111 お産婆さんと狐っこたち(花輪)
参考:鹿角市発行「花輪・尾去沢の民俗」
このお話は、林や森が町のすぐ近くにあって、狐や兎、りす、小鳥が沢山住んでいた
頃のことだと思います。
あるところに、多くの赤ちゃんをとりあげた信仰の厚いお産婆サンバさんがおりました
が、自分の子どもたちは皆大きくなり、よそへ行ったので、たった独りで暮らしていた
そうです。
けれどこのお産婆さんは、毎日のように、お産した人々を見舞ったり、赤ちゃんにお
湯をつかわせるために、町や村々をまわるので、ちっとも淋しいと思わなかったでしょ
う。

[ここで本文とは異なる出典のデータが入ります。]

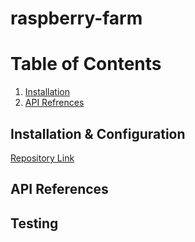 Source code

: # raspberry-farm

# Table of Contents
1. [Installation](#installation--configuration)
2. [API Refrences](#api-references)

## Installation & Configuration
[Repository Link](https://github.com/danieltucker/raspberry-farm)

## API References
## Testing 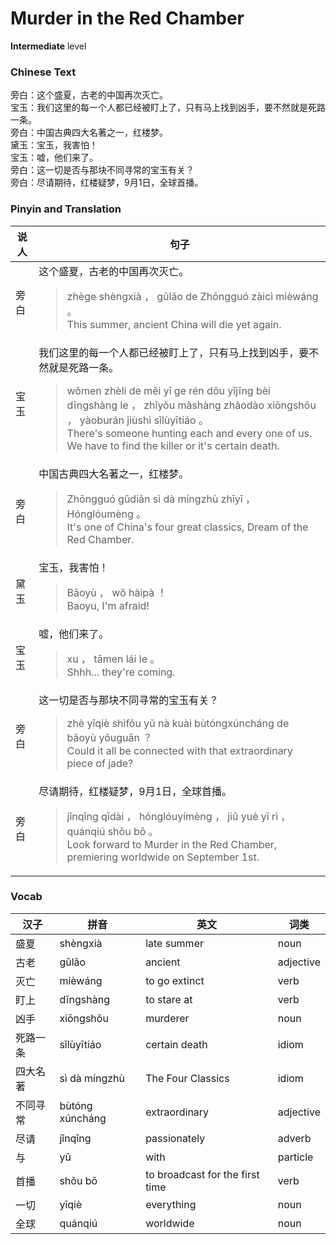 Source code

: # Murder in the Red Chamber
**Intermediate** level
### Chinese Text
旁白：这个盛夏，古老的中国再次灭亡。<br />宝玉：我们这里的每一个人都已经被盯上了，只有马上找到凶手，要不然就是死路一条。<br />旁白：中国古典四大名著之一，红楼梦。<br />黛玉：宝玉，我害怕！<br />宝玉：嘘，他们来了。<br />旁白：这一切是否与那块不同寻常的宝玉有关？<br />旁白：尽请期待，红楼疑梦，9月1日，全球首播。

### Pinyin and Translation
|说人|句子|
|----|----|
|旁白|这个盛夏，古老的中国再次灭亡。<blockquote>zhège shèngxià ， gǔlǎo de Zhōngguó zàicì mièwáng 。<br />This summer, ancient China will die yet again.</blockquote>|
|宝玉|我们这里的每一个人都已经被盯上了，只有马上找到凶手，要不然就是死路一条。<blockquote>wǒmen zhèli de měi yī ge rén dōu yǐjīng bèi dīngshàng le ， zhǐyǒu mǎshàng zhǎodào xiōngshǒu ， yàoburán jiùshì sǐlùyītiáo 。<br />There's someone hunting each and every one of us. We have to find the killer or it's certain death.</blockquote>|
|旁白|中国古典四大名著之一，红楼梦。<blockquote>Zhōngguó gǔdiǎn sì dà míngzhù zhīyī ， Hónglóumèng 。<br />It's one of China's four great classics, Dream of the Red Chamber.</blockquote>|
|黛玉|宝玉，我害怕！<blockquote>Bǎoyù ， wǒ hàipà ！<br />Baoyu, I'm afraid!</blockquote>|
|宝玉|嘘，他们来了。<blockquote>xu ， tāmen lái le 。<br />Shhh... they're coming.</blockquote>|
|旁白|这一切是否与那块不同寻常的宝玉有关？<blockquote>zhè yīqiè shìfǒu yǔ nà kuài bùtóngxúncháng de bǎoyù yǒuguān ？<br />Could it all be connected with that extraordinary piece of jade?</blockquote>|
|旁白|尽请期待，红楼疑梦，9月1日，全球首播。<blockquote>jǐnqǐng qīdài ， hónglóuyímèng ， jiǔ yuè yī rì ， quánqiú shǒu bō 。<br />Look forward to Murder in the Red Chamber, premiering worldwide on September 1st.</blockquote>|
### Vocab
|汉子|拼音|英文|词类|
|----|----|----|----|
|盛夏|shèngxià|late summer|noun|
|古老|gǔlǎo|ancient|adjective|
|灭亡|mièwáng|to go extinct|verb|
|盯上|dīngshàng|to stare at|verb|
|凶手|xiōngshǒu|murderer|noun|
|死路一条|sǐlùyītiáo|certain death|idiom|
|四大名著|sì dà míngzhù|The Four Classics|idiom|
|不同寻常|bùtóng xúncháng|extraordinary|adjective|
|尽请|jǐnqǐng|passionately|adverb|
|与|yǔ|with|particle|
|首播|shǒu bō|to broadcast for the first time|verb|
|一切|yīqiè|everything|noun|
|全球|quánqiú|worldwide|noun|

それに毎朝出かける時、自分の家の裏にある大きなクルミの木の下にサンダラ(米
俵のふた)をおいて、自分のご飯やおかずを分けてのせ、
『ここにおいたよ、腹がへったら食べてけろよ』
と、さも遠くに行った子どもや孫たちに言うようにして、手を三度たたくのでした。そ
して帰って見ると、必ずきれいに無くなっているのですが、そうすると、
「よがった、よがった」
と言いながら山の方を拝む、これがこのお産婆さんの一つの楽しい日課のようでした。
ある秋の夜ふけのことです。
『そろそろ寝ようかな』
と、ふとんをしいている時、
「トントン、トントン、おねがいします」
と玄関の戸をたたく音がするので、
『今頃、どなたかな、誰だろう』
と思いながらも、さっそく戸をあけて見ましたら、そこにはちょうちんを手にしたきれ
いな女の人が立っていました。
「夜分お申し訳ありませんが、今私の娘がお産しそうなので、何とか来てください。お
たのみします」
としきりに言うので、それではと急いで身支度をして、この女の人の後をついて行きま
した。
そこは、自分の家のすぐ裏の坂を登って林の中に入ったところで、立派な御殿のよう
なお家でした。お産婆さんは、この町のことは大てい覚えているつものでしたが、この
人たちはどこから来たのか、家もいつ建てられたのかと考えて、あたりを見まわしたけ
れど、さっぱり分からなかったのですが、お産をする娘さんも母親に似て色白の美人で
した。少し難産でしたが、なかなか上手なお産婆さんなので、無事にかわいい赤ちゃん
をとりあげることが出来ました。そうしたら、同じような似た顔の家の人方が、部屋の
あっちこちから出て来て、大よろこびでお礼を言われました。帰りは又さっきの母親の
あかりで送られたのですが、あんまり夢中で、驚いたせいか、うっかり名前を聞くのを
忘れてしまいました。そして、ねどこに入ってからも、さっきの家のこと、娘さんのこ
と、家の人たち……と色々と考えていたら、なかなか眠れなくなったそうです。
やがて朝になり戸をあけて、びっくりしました。そこには何があったと思いますか。
玄関の外には、にわとり一羽と桜や栗などの木の葉が、山盛りに積まれてあったそうで
す。お産婆さんは、
『なるほど、なるほど』
と、うなづき、笑いながら、
「おいなりさんだったのか、お礼のつもりで木の葉のお金をどっさり持って来てくださ
ったのか」
と、独り言をいって片づけました。にわとりはどうしたかって……、それはどこからか
捕ってきたのでしょうから、どのようにしたかは分かりませんが、それとは別に、沢山
のご馳走を作って、裏山のお稲荷さんにお供えし、お燈明をつけて拝んだだろうと思い
ます。みなさんはどう考えますか。また毎日クルミの木の下に置いたご飯などは、いっ
たい誰が食べたのでしょうか。お産婆さんも分からないが、それからもずっと続けたと
いうことです。
秋の冷たい風がゴーゴーと吹く頃の、年とったお産婆さんと仲よしの狐っこたちのお
話です。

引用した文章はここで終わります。